Amplification and detection of a single molecule of human immunodeficiency virus RNA

Abstract

Detection of plasma viremia in human immunodeficiency virus type 1 (HIV-1)-infected people is indispensable for the diagnosis of seronegative infection as well as for the evaluation of virus activities in vivo. The direct detection of HIV-1 RNA in circulation has been performed by means of reverse transcription followed by polymerase chain reaction (RT-PCR). As an attempt to establish a highly sensitive assay, we evaluated the effects of two-step amplification with nested primers and double priming of reverse transcription on the sensitivity of RT-PCR. The sensitivity of two-step amplification was 100 times higher than that of one-step amplification. The double priming of reverse transcription further increased the sensitivity of the following two-step amplification 100 times, which appeared to be enough to detect HIV-1 RNA from as little as a 2.2×10⁻⁴ TCID₅₀ unit equivalent of culture supernatant of HIV-1-infected cells and a single molecule of HIV-1gag complementary RNA synthesized by in vitro transcription.

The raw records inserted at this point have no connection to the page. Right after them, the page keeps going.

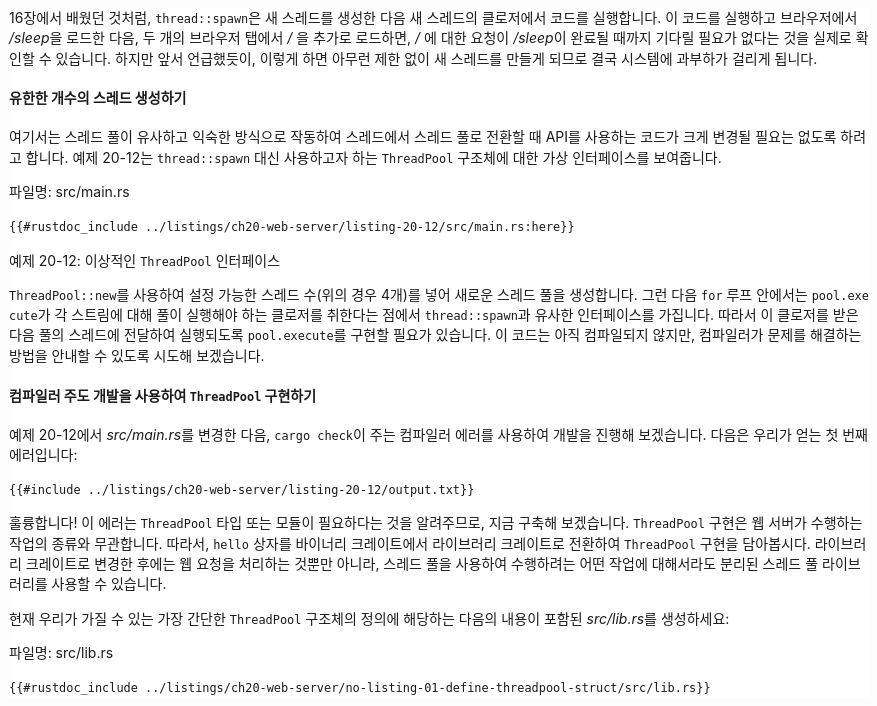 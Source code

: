 16장에서 배웠던 것처럼, `thread::spawn`은 새 스레드를 생성한 다음 새 스레드의
클로저에서 코드를 실행합니다. 이 코드를 실행하고 브라우저에서 */sleep*을 로드한
다음, 두 개의 브라우저 탭에서 */* 을 추가로 로드하면, */* 에 대한 요청이 */sleep*이
완료될 때까지 기다릴 필요가 없다는 것을 실제로 확인할 수 있습니다. 하지만 앞서
언급했듯이, 이렇게 하면 아무런 제한 없이 새 스레드를 만들게 되므로 결국 시스템에
과부하가 걸리게 됩니다.


<a id="creating-a-similar-interface-for-a-finite-number-of-threads"></a>

#### 유한한 개수의 스레드 생성하기

여기서는 스레드 풀이 유사하고 익숙한 방식으로 작동하여 스레드에서 스레드
풀로 전환할 때 API를 사용하는 코드가 크게 변경될 필요는 없도록 하려고
합니다. 예제 20-12는 `thread::spawn` 대신 사용하고자 하는 `ThreadPool`
구조체에 대한 가상 인터페이스를 보여줍니다.

<span class="filename">파일명: src/main.rs</span>

```rust,ignore,does_not_compile
{{#rustdoc_include ../listings/ch20-web-server/listing-20-12/src/main.rs:here}}
```

<span class="caption">예제 20-12: 이상적인 `ThreadPool` 인터페이스</span>

`ThreadPool::new`를 사용하여 설정 가능한 스레드 수(위의 경우 4개)를 넣어
새로운 스레드 풀을 생성합니다. 그런 다음 `for` 루프 안에서는 `pool.execute`가
각 스트림에 대해 풀이 실행해야 하는 클로저를 취한다는 점에서 `thread::spawn`과
유사한 인터페이스를 가집니다. 따라서 이 클로저를 받은 다음 풀의 스레드에 전달하여
실행되도록 `pool.execute`를 구현할 필요가 있습니다. 이 코드는 아직 컴파일되지
않지만, 컴파일러가 문제를 해결하는 방법을 안내할 수 있도록 시도해 보겠습니다.


<a id="building-the-threadpool-struct-using-compiler-driven-development"></a>

#### 컴파일러 주도 개발을 사용하여 `ThreadPool` 구현하기

예제 20-12에서 *src/main.rs*를 변경한 다음, `cargo check`이 주는
컴파일러 에러를 사용하여 개발을 진행해 보겠습니다. 다음은 우리가 얻는
첫 번째 에러입니다:

```console
{{#include ../listings/ch20-web-server/listing-20-12/output.txt}}
```

훌륭합니다! 이 에러는 `ThreadPool` 타입 또는 모듈이 필요하다는 것을
알려주므로, 지금 구축해 보겠습니다. `ThreadPool` 구현은 웹 서버가
수행하는 작업의 종류와 무관합니다. 따라서, `hello` 상자를 바이너리
크레이트에서 라이브러리 크레이트로 전환하여 `ThreadPool` 구현을 담아봅시다.
라이브러리 크레이트로 변경한 후에는 웹 요청을 처리하는 것뿐만 아니라,
스레드 풀을 사용하여 수행하려는 어떤 작업에 대해서라도 분리된 스레드 풀
라이브러리를 사용할 수 있습니다.

현재 우리가 가질 수 있는 가장 간단한 `ThreadPool` 구조체의 정의에
해당하는 다음의 내용이 포함된 *src/lib.rs*를 생성하세요:

<span class="filename">파일명: src/lib.rs</span>

```rust,noplayground
{{#rustdoc_include ../listings/ch20-web-server/no-listing-01-define-threadpool-struct/src/lib.rs}}
```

By use of this most sensitive assay, we successfully detected HIV-1 RNA in serum or plasma from all 22 patients with acquired immune deficiency syndrome (AIDS) or AIDS-related complex (ARC) and 13 out of 14 untreated asymptomatic carriers. Of 43 asymptomatic carriers under the treatment with interferon-α or azidothymidine, 17 cases showed negative results, indicating that the virus activity was suppressed by the therapeutics. We also noted the inhibitory effect of heparin on RT-PCR.